Introduced in Senate
Read twice and referred to the Committee on Finance.
Taxation
Stop MPT Act
USA119th CongressS-2989| Senate
| Updated: 10/8/2025
This bill aims to safeguard the financial stability of healthcare entities and public health by prohibiting certain real estate transactions. It specifically forbids healthcare entities or their owning firms from engaging in real estate sales or lease agreements with real estate investment trusts (REITs) if the terms of such transactions would lead to a long-term weakened financial status for the healthcare entity or pose a risk to public health.

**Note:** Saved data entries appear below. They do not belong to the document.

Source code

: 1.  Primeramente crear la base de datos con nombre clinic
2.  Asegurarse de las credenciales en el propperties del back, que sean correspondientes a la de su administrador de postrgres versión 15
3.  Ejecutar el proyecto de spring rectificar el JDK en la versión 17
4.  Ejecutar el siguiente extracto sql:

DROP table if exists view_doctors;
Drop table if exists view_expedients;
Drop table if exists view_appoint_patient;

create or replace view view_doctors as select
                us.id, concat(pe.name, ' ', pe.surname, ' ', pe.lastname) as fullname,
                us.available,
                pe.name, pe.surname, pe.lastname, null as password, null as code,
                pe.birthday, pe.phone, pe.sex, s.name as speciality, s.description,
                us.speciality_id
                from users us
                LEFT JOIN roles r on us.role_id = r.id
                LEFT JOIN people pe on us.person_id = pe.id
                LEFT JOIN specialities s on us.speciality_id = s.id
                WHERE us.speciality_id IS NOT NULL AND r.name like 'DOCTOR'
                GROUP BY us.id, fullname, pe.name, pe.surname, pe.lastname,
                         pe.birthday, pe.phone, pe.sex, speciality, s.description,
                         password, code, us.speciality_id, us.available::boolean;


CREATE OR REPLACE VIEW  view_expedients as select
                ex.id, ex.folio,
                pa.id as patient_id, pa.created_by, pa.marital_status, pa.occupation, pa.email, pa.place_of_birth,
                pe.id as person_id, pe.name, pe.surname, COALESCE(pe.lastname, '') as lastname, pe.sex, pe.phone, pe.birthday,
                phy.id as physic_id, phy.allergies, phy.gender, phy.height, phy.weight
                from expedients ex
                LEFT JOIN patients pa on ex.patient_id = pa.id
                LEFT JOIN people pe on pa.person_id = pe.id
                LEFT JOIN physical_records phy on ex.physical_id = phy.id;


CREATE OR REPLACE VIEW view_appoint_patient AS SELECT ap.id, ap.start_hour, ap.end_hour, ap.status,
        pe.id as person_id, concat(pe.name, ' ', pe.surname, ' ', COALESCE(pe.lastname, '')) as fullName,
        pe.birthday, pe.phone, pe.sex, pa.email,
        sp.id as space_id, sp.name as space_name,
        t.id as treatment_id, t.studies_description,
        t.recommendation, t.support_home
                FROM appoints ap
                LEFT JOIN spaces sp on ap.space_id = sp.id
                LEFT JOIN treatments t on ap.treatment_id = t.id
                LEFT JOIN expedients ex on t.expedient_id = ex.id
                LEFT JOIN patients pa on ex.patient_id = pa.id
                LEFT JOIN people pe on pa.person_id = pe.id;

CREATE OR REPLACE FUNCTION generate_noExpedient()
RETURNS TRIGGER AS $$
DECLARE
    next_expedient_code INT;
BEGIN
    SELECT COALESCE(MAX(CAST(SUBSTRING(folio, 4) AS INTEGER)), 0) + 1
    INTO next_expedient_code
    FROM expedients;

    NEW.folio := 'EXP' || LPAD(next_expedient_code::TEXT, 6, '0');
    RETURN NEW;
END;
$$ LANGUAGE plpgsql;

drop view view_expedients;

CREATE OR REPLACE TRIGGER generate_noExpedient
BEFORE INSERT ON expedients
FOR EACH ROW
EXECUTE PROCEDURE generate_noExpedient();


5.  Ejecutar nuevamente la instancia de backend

This measure targets arrangements that could potentially undermine the operational capacity and service delivery of vital healthcare providers. To ensure compliance, the bill mandates that the Secretary of Health and Human Services (HHS) review the terms of any proposed sale or lease agreement between a healthcare entity and a REIT. The Secretary must determine if the transaction's terms meet the prohibited criteria, with consultation from relevant State attorneys general permitted. Enforcement authority is granted to both States and the HHS Secretary, allowing for civil monetary penalties of up to $10,000 per violation if a person is found to be in violation. The legislation defines "health care entity" broadly to include hospitals, physician practices, skilled nursing facilities, hospice facilities, mental or behavioral health care providers, and opioid treatment programs, among others. Furthermore, the bill makes technical amendments to the Internal Revenue Code of 1986 , specifically concerning the treatment of rents from "qualified health care property" for REITs. These amendments adjust how certain income from healthcare properties is classified for tax purposes, applying to taxable years beginning after the Act's enactment.